How to complete this task
Go through the data and copy each line where the string "lecturer" appears.

Materials provided

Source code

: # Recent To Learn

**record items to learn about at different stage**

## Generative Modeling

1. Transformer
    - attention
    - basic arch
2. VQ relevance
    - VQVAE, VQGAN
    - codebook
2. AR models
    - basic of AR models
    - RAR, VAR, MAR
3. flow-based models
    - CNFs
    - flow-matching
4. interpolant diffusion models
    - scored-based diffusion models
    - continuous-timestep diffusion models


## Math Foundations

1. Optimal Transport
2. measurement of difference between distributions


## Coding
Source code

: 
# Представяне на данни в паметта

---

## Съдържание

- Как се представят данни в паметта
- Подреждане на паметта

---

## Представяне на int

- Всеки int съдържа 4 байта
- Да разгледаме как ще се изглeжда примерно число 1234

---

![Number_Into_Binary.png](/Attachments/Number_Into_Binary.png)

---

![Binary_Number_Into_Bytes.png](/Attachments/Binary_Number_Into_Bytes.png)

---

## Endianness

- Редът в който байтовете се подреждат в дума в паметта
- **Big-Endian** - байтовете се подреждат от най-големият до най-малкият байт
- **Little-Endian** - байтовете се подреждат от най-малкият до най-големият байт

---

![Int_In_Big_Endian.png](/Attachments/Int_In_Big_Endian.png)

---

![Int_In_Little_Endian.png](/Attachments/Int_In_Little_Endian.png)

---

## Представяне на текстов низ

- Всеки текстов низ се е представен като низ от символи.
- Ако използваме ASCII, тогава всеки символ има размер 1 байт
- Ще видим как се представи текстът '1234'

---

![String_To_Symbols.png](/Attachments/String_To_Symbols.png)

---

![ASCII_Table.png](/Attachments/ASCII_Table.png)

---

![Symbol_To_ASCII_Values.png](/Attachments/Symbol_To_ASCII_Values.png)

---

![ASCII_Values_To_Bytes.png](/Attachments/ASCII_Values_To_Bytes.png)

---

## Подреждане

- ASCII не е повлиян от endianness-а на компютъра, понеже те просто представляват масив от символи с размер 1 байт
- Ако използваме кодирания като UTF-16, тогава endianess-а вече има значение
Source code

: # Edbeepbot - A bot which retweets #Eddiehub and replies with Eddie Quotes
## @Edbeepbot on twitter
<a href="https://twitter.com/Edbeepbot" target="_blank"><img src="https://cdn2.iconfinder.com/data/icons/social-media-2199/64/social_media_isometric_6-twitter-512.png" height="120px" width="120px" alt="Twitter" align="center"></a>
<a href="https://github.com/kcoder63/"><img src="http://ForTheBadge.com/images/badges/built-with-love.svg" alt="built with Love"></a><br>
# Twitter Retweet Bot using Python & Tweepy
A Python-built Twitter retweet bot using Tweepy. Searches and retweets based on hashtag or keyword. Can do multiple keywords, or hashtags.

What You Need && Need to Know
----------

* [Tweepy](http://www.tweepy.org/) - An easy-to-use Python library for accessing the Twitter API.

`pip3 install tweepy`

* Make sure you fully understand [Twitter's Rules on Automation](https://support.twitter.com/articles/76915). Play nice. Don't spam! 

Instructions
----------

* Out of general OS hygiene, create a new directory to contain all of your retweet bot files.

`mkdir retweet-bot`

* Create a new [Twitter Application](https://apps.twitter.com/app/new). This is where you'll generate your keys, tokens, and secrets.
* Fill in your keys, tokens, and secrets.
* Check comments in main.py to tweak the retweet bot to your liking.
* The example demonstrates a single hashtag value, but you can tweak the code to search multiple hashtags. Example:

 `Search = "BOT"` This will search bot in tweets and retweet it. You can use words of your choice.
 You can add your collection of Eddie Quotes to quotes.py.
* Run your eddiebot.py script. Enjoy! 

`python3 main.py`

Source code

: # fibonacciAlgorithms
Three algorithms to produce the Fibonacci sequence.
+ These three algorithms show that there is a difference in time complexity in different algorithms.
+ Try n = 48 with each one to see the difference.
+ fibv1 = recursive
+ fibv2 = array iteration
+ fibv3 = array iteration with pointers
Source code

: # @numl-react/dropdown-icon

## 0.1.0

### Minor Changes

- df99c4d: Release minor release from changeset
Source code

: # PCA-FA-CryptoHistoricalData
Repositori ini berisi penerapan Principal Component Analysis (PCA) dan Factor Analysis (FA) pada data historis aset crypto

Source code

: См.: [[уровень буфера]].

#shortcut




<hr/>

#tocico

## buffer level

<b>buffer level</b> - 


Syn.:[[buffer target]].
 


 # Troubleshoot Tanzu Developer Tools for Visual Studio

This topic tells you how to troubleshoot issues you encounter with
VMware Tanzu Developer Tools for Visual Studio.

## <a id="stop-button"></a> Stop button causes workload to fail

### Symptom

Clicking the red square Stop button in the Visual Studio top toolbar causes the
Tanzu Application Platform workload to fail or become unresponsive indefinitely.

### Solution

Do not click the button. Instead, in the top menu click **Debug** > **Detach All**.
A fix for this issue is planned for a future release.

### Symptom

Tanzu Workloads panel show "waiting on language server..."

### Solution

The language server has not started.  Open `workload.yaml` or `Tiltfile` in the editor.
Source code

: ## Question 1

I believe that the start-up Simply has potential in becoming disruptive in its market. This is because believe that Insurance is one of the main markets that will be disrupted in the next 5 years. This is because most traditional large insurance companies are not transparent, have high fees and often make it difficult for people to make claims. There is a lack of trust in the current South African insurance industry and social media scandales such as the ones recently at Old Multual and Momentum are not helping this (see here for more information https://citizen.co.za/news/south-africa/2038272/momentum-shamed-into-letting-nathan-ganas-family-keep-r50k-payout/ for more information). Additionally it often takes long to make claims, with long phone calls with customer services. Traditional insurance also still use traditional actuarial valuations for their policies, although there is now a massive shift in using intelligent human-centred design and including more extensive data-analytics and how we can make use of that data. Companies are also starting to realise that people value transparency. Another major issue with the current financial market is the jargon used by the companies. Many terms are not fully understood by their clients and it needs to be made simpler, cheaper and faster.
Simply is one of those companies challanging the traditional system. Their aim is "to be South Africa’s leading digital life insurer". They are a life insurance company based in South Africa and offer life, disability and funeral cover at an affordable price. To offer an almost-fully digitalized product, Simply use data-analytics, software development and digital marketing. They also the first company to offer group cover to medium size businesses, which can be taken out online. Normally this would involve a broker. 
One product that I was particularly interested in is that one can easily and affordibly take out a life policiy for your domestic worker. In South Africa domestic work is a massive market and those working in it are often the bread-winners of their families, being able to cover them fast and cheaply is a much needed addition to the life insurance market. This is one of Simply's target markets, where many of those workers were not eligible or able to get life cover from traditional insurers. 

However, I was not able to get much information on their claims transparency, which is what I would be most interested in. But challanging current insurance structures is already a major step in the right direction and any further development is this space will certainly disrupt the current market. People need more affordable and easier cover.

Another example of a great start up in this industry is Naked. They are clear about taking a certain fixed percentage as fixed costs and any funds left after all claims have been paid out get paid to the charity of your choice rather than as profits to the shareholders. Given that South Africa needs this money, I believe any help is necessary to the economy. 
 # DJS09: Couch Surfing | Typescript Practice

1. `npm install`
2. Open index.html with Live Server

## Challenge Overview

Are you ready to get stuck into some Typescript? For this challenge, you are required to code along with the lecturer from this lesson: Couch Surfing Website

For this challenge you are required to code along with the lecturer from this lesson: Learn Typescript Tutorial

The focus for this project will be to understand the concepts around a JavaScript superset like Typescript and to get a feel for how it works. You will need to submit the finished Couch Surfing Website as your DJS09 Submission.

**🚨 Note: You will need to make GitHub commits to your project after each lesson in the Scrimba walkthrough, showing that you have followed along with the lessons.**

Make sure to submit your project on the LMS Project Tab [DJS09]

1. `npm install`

Exercise answer
Are you ready to get stuck into some Typescript? For this challenge, you are required to code along with the lecturer from this lesson: Couch Surfing Website
For this challenge you are required to code along with the lecturer from this lesson: Learn Typescript Tutorial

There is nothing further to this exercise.